Now comes this woefully misbegotten stage version, whose sole raison d'etre is to make money. The irony here is that the reasons for creating this show were the very reasons Benjamin and Elaine were so dissatisfied with their status quo. Perhaps if Terry Johnson's clueless adaptation had had a whit of respect or understanding of its source material, it might have fared better, but Johnson and director Peter Lawrence have opted to strip The Graduate of its societal and cultural touchstones and go instead for crass belly laughs. From Lorraine Bracco's one-note performance as Mrs. Robertson (she seemed to be channeling Foster Brooks) to eye-rolling attempts at humor like having Mrs. Robinson's head bobbing up and down under a sheet in Benjamin's lap, to stripping the story of its logic (we never see why Benjamin and Elaine fall in love, nor do we even see any real reference to time and place), this play, well, stinks.

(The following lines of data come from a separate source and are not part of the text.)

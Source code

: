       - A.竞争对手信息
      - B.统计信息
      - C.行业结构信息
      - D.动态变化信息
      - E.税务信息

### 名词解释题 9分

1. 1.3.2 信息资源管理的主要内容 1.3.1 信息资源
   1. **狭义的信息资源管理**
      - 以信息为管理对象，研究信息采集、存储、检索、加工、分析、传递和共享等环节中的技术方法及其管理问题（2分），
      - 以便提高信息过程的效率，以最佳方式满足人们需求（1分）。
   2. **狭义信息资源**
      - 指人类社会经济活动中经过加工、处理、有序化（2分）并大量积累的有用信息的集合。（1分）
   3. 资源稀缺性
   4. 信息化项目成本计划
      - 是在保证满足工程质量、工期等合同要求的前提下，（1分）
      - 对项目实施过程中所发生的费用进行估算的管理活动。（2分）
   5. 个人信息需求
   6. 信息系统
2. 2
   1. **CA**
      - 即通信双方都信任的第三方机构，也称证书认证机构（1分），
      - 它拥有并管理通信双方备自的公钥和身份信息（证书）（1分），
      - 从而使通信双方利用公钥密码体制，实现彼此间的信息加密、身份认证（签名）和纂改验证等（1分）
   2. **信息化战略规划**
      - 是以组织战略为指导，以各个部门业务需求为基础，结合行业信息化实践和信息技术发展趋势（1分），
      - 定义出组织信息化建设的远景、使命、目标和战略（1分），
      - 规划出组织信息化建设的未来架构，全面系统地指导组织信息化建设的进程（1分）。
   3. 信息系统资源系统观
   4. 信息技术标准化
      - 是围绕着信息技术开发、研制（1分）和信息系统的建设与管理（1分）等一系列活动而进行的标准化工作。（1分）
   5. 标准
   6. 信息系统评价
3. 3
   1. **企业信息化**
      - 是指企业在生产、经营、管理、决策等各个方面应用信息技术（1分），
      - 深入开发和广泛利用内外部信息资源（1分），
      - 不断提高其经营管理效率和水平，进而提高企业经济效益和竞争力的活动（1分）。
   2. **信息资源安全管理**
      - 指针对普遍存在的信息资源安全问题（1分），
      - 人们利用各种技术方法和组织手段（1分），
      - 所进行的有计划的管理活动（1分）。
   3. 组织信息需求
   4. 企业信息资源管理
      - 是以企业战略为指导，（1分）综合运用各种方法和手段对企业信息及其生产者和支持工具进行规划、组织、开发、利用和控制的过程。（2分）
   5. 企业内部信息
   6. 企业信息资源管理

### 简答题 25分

If you're a fan of the movie, don't ruin your association by seeing The Graduate on stage. Remember the tigress that Anne Bancroft made Mrs. Robinson: that sexy, sultry bitch who underneath it all was just a sad, love-starved woman? She's gone. Lorraine Bracco makes her into a pedestrian drunk. Her performance—and the script—strips away our fascination with a truly remarkable character. And don't even get me started on what they've done to the classic movie ending that's one of the most iconic moments ever put on film. Let's just say Fruit Loops, a motel room, and two naïve kids are a poor substitute.
The staged Graduate's literary and cinematic predecessors worked because of their passion to portray something important and real. The staged Graduate makes me passionate, too: please don't add one more penny to the producers' coffers by buying a ticket to this inane fouling of a truly original piece of art.